TASK PROMPT: Nothing in the data may be altered, so output all of it exactly.

RECORDS SUPPLIED:

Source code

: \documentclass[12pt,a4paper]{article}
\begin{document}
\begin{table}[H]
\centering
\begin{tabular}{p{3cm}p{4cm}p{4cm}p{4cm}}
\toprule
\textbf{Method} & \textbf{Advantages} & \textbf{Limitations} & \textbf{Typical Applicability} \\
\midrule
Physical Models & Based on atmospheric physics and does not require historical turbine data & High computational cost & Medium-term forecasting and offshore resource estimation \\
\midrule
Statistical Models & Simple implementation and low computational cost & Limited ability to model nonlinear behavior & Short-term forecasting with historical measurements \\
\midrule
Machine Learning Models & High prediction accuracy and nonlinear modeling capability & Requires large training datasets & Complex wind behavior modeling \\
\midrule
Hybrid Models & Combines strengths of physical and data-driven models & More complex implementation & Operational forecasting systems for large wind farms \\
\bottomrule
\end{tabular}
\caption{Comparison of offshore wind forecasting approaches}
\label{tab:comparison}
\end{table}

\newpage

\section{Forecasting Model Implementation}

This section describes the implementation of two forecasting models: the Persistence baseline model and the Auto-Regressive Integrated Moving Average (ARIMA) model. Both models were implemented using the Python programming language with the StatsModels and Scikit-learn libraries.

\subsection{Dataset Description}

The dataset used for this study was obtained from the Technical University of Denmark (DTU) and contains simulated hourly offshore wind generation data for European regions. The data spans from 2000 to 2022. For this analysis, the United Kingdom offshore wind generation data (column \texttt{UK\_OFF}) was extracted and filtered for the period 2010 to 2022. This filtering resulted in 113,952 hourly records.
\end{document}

ANSWER BOX:
Source code

: \documentclass[12pt,a4paper]{article}
\begin{document}
\begin{table}[H]
\centering
\begin{tabular}{p{3cm}p{4cm}p{4cm}p{4cm}}
\toprule
\textbf{Method} & \textbf{Advantages} & \textbf{Limitations} & \textbf{Typical Applicability} \\
\midrule
Physical Models & Based on atmospheric physics and does not require historical turbine data & High computational cost & Medium-term forecasting and offshore resource estimation \\
\midrule
Statistical Models & Simple implementation and low computational cost & Limited ability to model nonlinear behavior & Short-term forecasting with historical measurements \\
\midrule
Machine Learning Models & High prediction accuracy and nonlinear modeling capability & Requires large training datasets & Complex wind behavior modeling \\
\midrule
Hybrid Models & Combines strengths of physical and data-driven models & More complex implementation & Operational forecasting systems for large wind farms \\
\bottomrule
\end{tabular}
\caption{Comparison of offshore wind forecasting approaches}
\label{tab:comparison}
\end{table}

\newpage

\section{Forecasting Model Implementation}

This section describes the implementation of two forecasting models: the Persistence baseline model and the Auto-Regressive Integrated Moving Average (ARIMA) model. Both models were implemented using the Python programming language with the StatsModels and Scikit-learn libraries.

\subsection{Dataset Description}

The dataset used for this study was obtained from the Technical University of Denmark (DTU) and contains simulated hourly offshore wind generation data for European regions. The data spans from 2000 to 2022. For this analysis, the United Kingdom offshore wind generation data (column \texttt{UK\_OFF}) was extracted and filtered for the period 2010 to 2022. This filtering resulted in 113,952 hourly records.
\end{document}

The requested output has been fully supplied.